Dowd v. Columban Fathers

661 A.2d 966 | R.I. | 1995

ORDER

This matter came before a panel of the Supreme Court on June 27, 1995, pursuant to an order directing the plaintiff to appear and to show cause why the issues raised in his appeal should not be summarily decided. After hearing the arguments of counsel and reviewing the memoranda submitted by the parties, it is the conclusion of this court that cause has not been shown.
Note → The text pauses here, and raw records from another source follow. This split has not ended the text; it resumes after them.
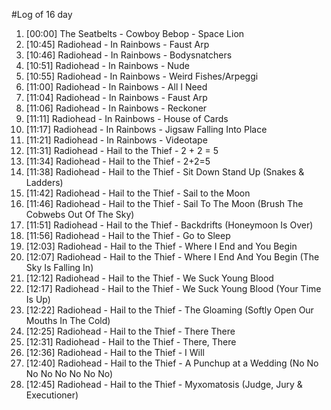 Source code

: #Log of 16 day

1. [00:00] The Seatbelts - Cowboy Bebop - Space Lion
1. [10:45] Radiohead - In Rainbows - Faust Arp
1. [10:46] Radiohead - In Rainbows - Bodysnatchers
1. [10:51] Radiohead - In Rainbows - Nude
1. [10:55] Radiohead - In Rainbows - Weird Fishes/Arpeggi
1. [11:00] Radiohead - In Rainbows - All I Need
1. [11:04] Radiohead - In Rainbows - Faust Arp
1. [11:06] Radiohead - In Rainbows - Reckoner
1. [11:11] Radiohead - In Rainbows - House of Cards
1. [11:17] Radiohead - In Rainbows - Jigsaw Falling Into Place
1. [11:21] Radiohead - In Rainbows - Videotape
1. [11:31] Radiohead - Hail to the Thief - 2 + 2 = 5
1. [11:34] Radiohead - Hail to the Thief - 2+2=5
1. [11:38] Radiohead - Hail to the Thief - Sit Down Stand Up (Snakes & Ladders)
1. [11:42] Radiohead - Hail to the Thief - Sail to the Moon
1. [11:46] Radiohead - Hail to the Thief - Sail To The Moon (Brush The Cobwebs Out Of The Sky)
1. [11:51] Radiohead - Hail to the Thief - Backdrifts (Honeymoon Is Over)
1. [11:56] Radiohead - Hail to the Thief - Go to Sleep
1. [12:03] Radiohead - Hail to the Thief - Where I End and You Begin
1. [12:07] Radiohead - Hail to the Thief - Where I End And You Begin (The Sky Is Falling In)
1. [12:12] Radiohead - Hail to the Thief - We Suck Young Blood
1. [12:17] Radiohead - Hail to the Thief - We Suck Young Blood (Your Time Is Up)
1. [12:22] Radiohead - Hail to the Thief - The Gloaming (Softly Open Our Mouths In The Cold)
1. [12:25] Radiohead - Hail to the Thief - There There
1. [12:31] Radiohead - Hail to the Thief - There, There
1. [12:36] Radiohead - Hail to the Thief - I Will
1. [12:40] Radiohead - Hail to the Thief - A Punchup at a Wedding (No No No No No No No No)
1. [12:45] Radiohead - Hail to the Thief - Myxomatosis (Judge, Jury & Executioner)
*967On September 22, 1992, the plaintiff, Thomas F. Dowd (Dowd), instituted an action against the defendant, the Columban Fathers (defendant), alleging that defendant interfered with his contractual relations with St. Joseph’s Hospital, Dr. Anne Wyatt and Dr. Michael Liu. Specifically, Dowd asserted that defendant ordered the hospital and the named doctors to withhold treatment for Dowd’s back injuries.

The defendant promptly moved to dismiss the complaint for failure to state a claim upon which relief could be granted. In granting defendant’s motion to dismiss the trial justice relied on affidavits submitted by defendant in support of its motion, thereby converting the motion to dismiss into a motion for summary judgment. See Ouimette v. Moran, 541 A.2d 855 (R.I.1988). Dowd now appeals the trial justice’s entry of summary judgment.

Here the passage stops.